June 29 – July 5 (Published July 8th)
PERSPECTIVES by Steve Payne
14 Crypto Private Financings Raised: $100M
Rolling 3-Month Average: $400M
Rolling 52-Week Average: $347M
Deals Over $50M: 1
The only notable deal in last week’s holiday-shortened list was Venice.ai’s $65M Series A, led by Dragonfly, at a $1B post-money valuation.

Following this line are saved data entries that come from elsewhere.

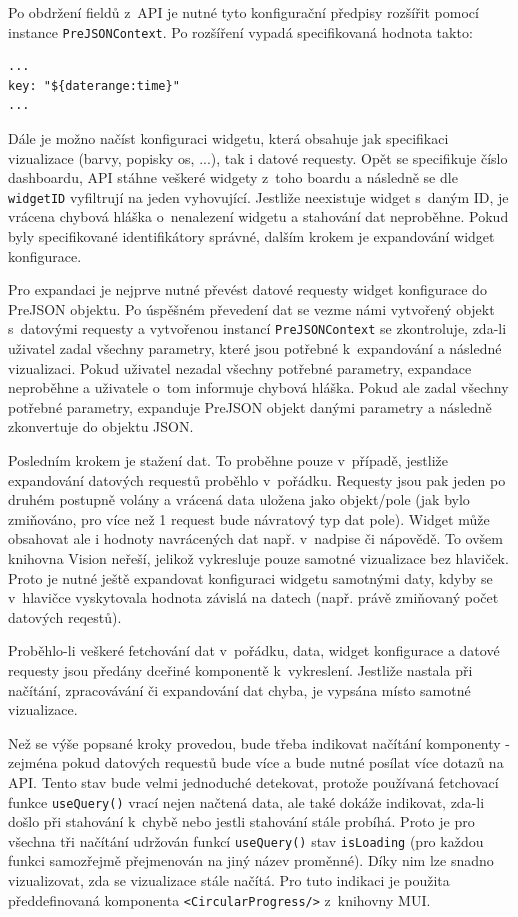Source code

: \documentclass[czech, bc, kiv, he, iso690numb, viewonly]{fasthesis} %
\begin{document}
Po obdržení fieldů z~API je nutné tyto konfigurační předpisy rozšířit pomocí instance \texttt{PreJSONContext}. Po rozšíření vypadá specifikovaná hodnota takto:
\lstset{style=plainsrc}
\begin{lstlisting}
...
key: "${daterange:time}"
...
\end{lstlisting}

Dále je možno načíst konfiguraci widgetu, která obsahuje jak specifikaci vizualizace (barvy, popisky os, ...), tak i datové requesty. Opět se specifikuje číslo dashboardu, API stáhne veškeré widgety z~toho boardu a následně se dle \texttt{widgetID} vyfiltrují na jeden vyhovující. Jestliže
neexistuje widget s~daným ID, je vrácena chybová hláška o~nenalezení widgetu a stahování dat neproběhne. Pokud byly specifikované identifikátory správné, dalším krokem je expandování
widget konfigurace. 

Pro expandaci je nejprve nutné převést datové requesty widget konfigurace do PreJSON objektu. Po úspěšném převedení dat se vezme námi vytvořený objekt s~datovými requesty a vytvořenou instancí \texttt{PreJSONContext} se zkontroluje, zda-li uživatel zadal všechny parametry, které jsou
potřebné k~expandování a následné vizualizaci. Pokud uživatel nezadal všechny potřebné parametry, expandace neproběhne a uživatele o~tom informuje chybová hláška. Pokud ale zadal 
všechny potřebné parametry, expanduje PreJSON objekt danými parametry a následně zkonvertuje do objektu JSON.

Posledním krokem je stažení dat. To proběhne pouze v~případě, jestliže expandování datových requestů proběhlo v~pořádku. Requesty jsou pak jeden po druhém postupně volány a vrácená data
uložena jako objekt/pole (jak bylo zmiňováno, pro více než 1 request bude návratový typ dat pole). Widget může obsahovat ale i hodnoty navrácených dat např. v~nadpise či nápovědě.
To ovšem knihovna Vision neřeší, jelikož vykresluje pouze samotné vizualizace bez hlaviček. Proto je nutné ještě expandovat konfiguraci widgetu samotnými daty, kdyby se v~hlavičce vyskytovala
hodnota závislá na datech (např. právě zmiňovaný počet datových reqestů). 

Proběhlo-li veškeré fetchování dat v~pořádku, data, widget konfigurace a datové requesty jsou předány dceřiné komponentě k~vykreslení. Jestliže nastala při načítání, zpracovávání či expandování dat
chyba, je vypsána místo samotné vizualizace. 

Než se výše popsané kroky provedou, bude třeba indikovat načítání komponenty - zejména pokud datových requestů bude více a bude nutné posílat více dotazů na API. Tento stav bude velmi jednoduché 
detekovat, protože používaná fetchovací funkce \texttt{useQuery()} vrací nejen načtená data, ale také dokáže indikovat, zda-li došlo při stahování k~chybě nebo jestli stahování stále probíhá. Proto
je pro všechna tři načítání udržován funkcí \texttt{useQuery()} stav \texttt{isLoading} (pro každou funkci samozřejmě přejmenován na jiný název proměnné). Díky nim lze snadno vizualizovat, zda se vizualizace stále načítá.
Pro tuto indikaci je použita předdefinovaná komponenta \texttt{<CircularProgress/>} z~knihovny MUI.
\end{document}
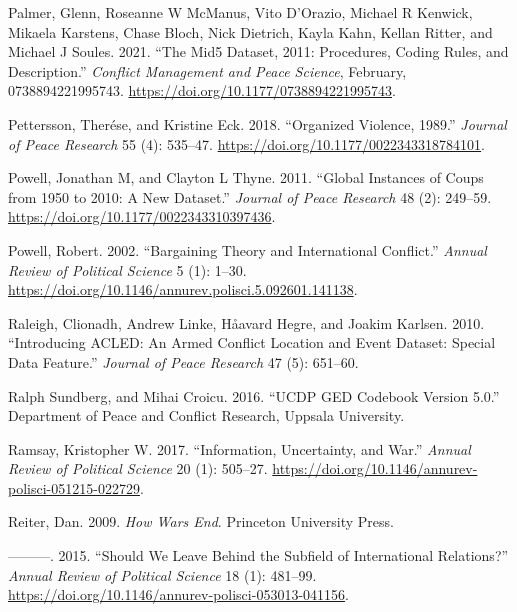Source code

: \documentclass{article}
\newlength{\cslhangindent}
\newlength{\cslentryspacingunit} %
\newenvironment{CSLReferences}[2] %
 {%
  \setlength{\parindent}{0pt}
  \ifodd #1
  \let\oldpar\par
  \def\par{\hangindent=\cslhangindent\oldpar}
  \fi
  \setlength{\parskip}{#2\cslentryspacingunit}
 }%
 {}
\begin{document}
\begin{CSLReferences}{1}{0}
\leavevmode{}%
Palmer, Glenn, Roseanne W McManus, Vito D'Orazio, Michael R Kenwick,
Mikaela Karstens, Chase Bloch, Nick Dietrich, Kayla Kahn, Kellan Ritter,
and Michael J Soules. 2021. {``The {Mid5 Dataset}, 2011:
{Procedures}, Coding Rules, and Description.''} \emph{Conflict
Management and Peace Science}, February, 0738894221995743.
\url{https://doi.org/10.1177/0738894221995743}.

\leavevmode{}%
Pettersson, Therése, and Kristine Eck. 2018. {``Organized Violence,
1989.''} \emph{Journal of Peace Research} 55 (4):
535--47. \url{https://doi.org/10.1177/0022343318784101}.

\leavevmode{}%
Powell, Jonathan M, and Clayton L Thyne. 2011. {``Global Instances of
Coups from 1950 to 2010: {A} New Dataset.''} \emph{Journal of Peace
Research} 48 (2): 249--59.
\url{https://doi.org/10.1177/0022343310397436}.

\leavevmode{}%
Powell, Robert. 2002. {``Bargaining {Theory} and {International
Conflict}.''} \emph{Annual Review of Political Science} 5 (1): 1--30.
\url{https://doi.org/10.1146/annurev.polisci.5.092601.141138}.

\leavevmode{}%
Raleigh, Clionadh, Andrew Linke, Håavard Hegre, and Joakim Karlsen.
2010. {``Introducing {ACLED}: An Armed Conflict Location and Event
Dataset: Special Data Feature.''} \emph{Journal of Peace Research} 47
(5): 651--60.

\leavevmode{}%
Ralph Sundberg, and Mihai Croicu. 2016. {``{UCDP GED Codebook} Version
5.0.''} {Department of Peace and Conflict Research, Uppsala University}.

\leavevmode{}%
Ramsay, Kristopher W. 2017. {``Information, {Uncertainty}, and {War}.''}
\emph{Annual Review of Political Science} 20 (1): 505--27.
\url{https://doi.org/10.1146/annurev-polisci-051215-022729}.

\leavevmode{}%
Reiter, Dan. 2009. \emph{How Wars End}. {Princeton University Press}.

\leavevmode{}%
---------. 2015. {``Should {We Leave Behind} the {Subfield} of
{International Relations}?''} \emph{Annual Review of Political Science}
18 (1): 481--99.
\url{https://doi.org/10.1146/annurev-polisci-053013-041156}.


\end{CSLReferences}
\end{document}
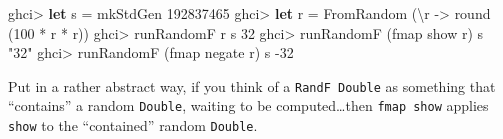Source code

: \documentclass[]{article}
\newenvironment{Shaded}{}{}
\newcommand{\KeywordTok}[1]{\textcolor[rgb]{0.00,0.44,0.13}{\textbf{{#1}}}}
\newcommand{\DataTypeTok}[1]{\textcolor[rgb]{0.56,0.13,0.00}{{#1}}}
\newcommand{\DecValTok}[1]{\textcolor[rgb]{0.25,0.63,0.44}{{#1}}}
\newcommand{\StringTok}[1]{\textcolor[rgb]{0.25,0.44,0.63}{{#1}}}
\newcommand{\OtherTok}[1]{\textcolor[rgb]{0.00,0.44,0.13}{{#1}}}
\newcommand{\FunctionTok}[1]{\textcolor[rgb]{0.02,0.16,0.49}{{#1}}}
\newcommand{\NormalTok}[1]{{#1}}
\begin{document}
\begin{Shaded}
\begin{Highlighting}[]
\NormalTok{ghci}\FunctionTok{>} \KeywordTok{let} \NormalTok{s }\FunctionTok{=} \NormalTok{mkStdGen }\DecValTok{192837465}
\NormalTok{ghci}\FunctionTok{>} \KeywordTok{let} \NormalTok{r }\FunctionTok{=} \DataTypeTok{FromRandom} \NormalTok{(\textbackslash{}r }\OtherTok{->} \NormalTok{round (}\DecValTok{100} \FunctionTok{*} \NormalTok{r }\FunctionTok{*} \NormalTok{r))}
\NormalTok{ghci}\FunctionTok{>} \NormalTok{runRandomF r s}
\DecValTok{32}
\NormalTok{ghci}\FunctionTok{>} \NormalTok{runRandomF (fmap show r) s}
\StringTok{"32"}
\NormalTok{ghci}\FunctionTok{>} \NormalTok{runRandomF (fmap negate r) s}
\FunctionTok{-}\DecValTok{32}
\end{Highlighting}
\end{Shaded}

Put in a rather abstract way, if you think of a \texttt{RandF\ Double} as
something that ``contains'' a random \texttt{Double}, waiting to be
computed\ldots{}then \texttt{fmap\ show} applies \texttt{show} to the
``contained'' random \texttt{Double}.
\end{document}
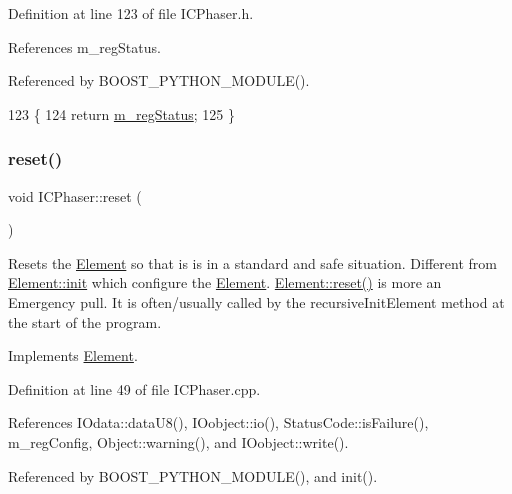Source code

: Definition at line 123 of file I\+C\+Phaser.\+h.



References m\+\_\+reg\+Status.



Referenced by B\+O\+O\+S\+T\+\_\+\+P\+Y\+T\+H\+O\+N\+\_\+\+M\+O\+D\+U\+L\+E().


\begin{DoxyCode}
123                        \{
124     \textcolor{keywordflow}{return} \hyperlink{classICPhaser_adcc37517abf1390407003c387008262d}{m\_regStatus};
125   \}
\end{DoxyCode}
\mbox{\label{classICPhaser_aa20b5b71ef76a97b9ff9688cb360293c}} 
\subsubsection{\texorpdfstring{reset()}{reset()}}
{\footnotesize\ttfamily void I\+C\+Phaser\+::reset (\begin{DoxyParamCaption}{ }\end{DoxyParamCaption})\hspace{0.3cm}{\ttfamily [virtual]}}

Resets the \hyperlink{classElement}{Element} so that is is in a standard and safe situation. Different from \hyperlink{classElement_af42754b5cabc198869222725218d695c}{Element\+::init} which configure the \hyperlink{classElement}{Element}. \hyperlink{classElement_a69efffa22f06909d768149715565cb56}{Element\+::reset()} is more an Emergency pull. It is often/usually called by the recursive\+Init\+Element method at the start of the program. 

Implements \hyperlink{classElement_a69efffa22f06909d768149715565cb56}{Element}.



Definition at line 49 of file I\+C\+Phaser.\+cpp.



References I\+Odata\+::data\+U8(), I\+Oobject\+::io(), Status\+Code\+::is\+Failure(), m\+\_\+reg\+Config, Object\+::warning(), and I\+Oobject\+::write().



Referenced by B\+O\+O\+S\+T\+\_\+\+P\+Y\+T\+H\+O\+N\+\_\+\+M\+O\+D\+U\+L\+E(), and init().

Venice started two years ago to solve the privacy issue with AI, and boasts 3.5M registered users and a $70M annualized run rate. The press release for the financing states the problem:
“More of how people reason, create, and decide now runs through AI. That makes the AI layer the most sensitive surface in a person’s digital life, and most providers treat it as data to keep. Major AI providers store user data permanently. Every prompt is logged, analyzed, and tied to the user’s identity. That record can be sold, hacked, subpoenaed, or handed to a government. As AI becomes the primary gateway to the digital world, that is not a footnote on privacy. It is surveillance aimed at the most personal thing a person has: their thoughts. ‘Intelligence, the lifeblood of civilizational advancement, is becoming a collaboration between man and machine,’ said Erik Voorhees, founder and CEO of Venice. ‘Venice’s mission is to protect it from mass surveillance and censorship.’”
Venice’s solution is architectural rather than policy-based: it markets itself as an “AI safety company,” framing surveillance of users’ data – rather than the content of their prompts – as the greater danger. Conversations are stored on the user’s device rather than on Venice’s servers, and Venice says it does not log prompts. For queries routed to third-party models from OpenAI, Anthropic, xAI, and Google, a proxy obscures the user’s IP address, account, and session data. Users stake Venice’s VVV tokens to earn perpetual daily compute rights (measured in credits called DIEM).
Venice’s approach is not without detractors (security experts among them) or competitors. There are three main approaches to the privacy problem:
- 1. Encrypted/zero-knowledge cloud AI – closest to Venice’s model. Includes Proton’s Lumo, Maple AI, and Kagi.
- 2. Pure on-device/local inference (architecturally stronger privacy, since data never leaves the device). Includes PocketLLM, Private LLM, LLM Farm, MLC Chat, Ollama, LM Studio, Jan, GPT4All, Atomic Chat, Open WebUI, InnerZero, and more.
- 3. Enterprise-grade private deployment – e.g., Claude Enterprise and similar offerings, which compete on contractual/policy-based privacy (no training on inputs, data retention controls, large context windows) rather than architecture.